Top of Input data

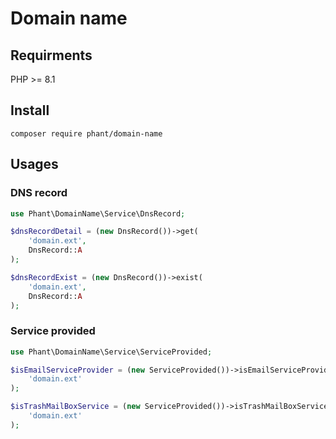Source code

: # Domain name

## Requirments

PHP >= 8.1


## Install

`composer require phant/domain-name`

## Usages

### DNS record

```php
use Phant\DomainName\Service\DnsRecord;

$dnsRecordDetail = (new DnsRecord())->get(
	'domain.ext',
	DnsRecord::A
);

$dnsRecordExist = (new DnsRecord())->exist(
	'domain.ext',
	DnsRecord::A
);
```


### Service provided

```php
use Phant\DomainName\Service\ServiceProvided;

$isEmailServiceProvider = (new ServiceProvided())->isEmailServiceProvider(
	'domain.ext'
);

$isTrashMailBoxService = (new ServiceProvided())->isTrashMailBoxService(
	'domain.ext'
);
```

Bottom of Input data

Brief
Check all the records above and select each line where the string "DnsRecord" is found.

The completed task
use Phant\DomainName\Service\DnsRecord;
$dnsRecordDetail = (new DnsRecord())->get(
	DnsRecord::A
$dnsRecordExist = (new DnsRecord())->exist(
	DnsRecord::A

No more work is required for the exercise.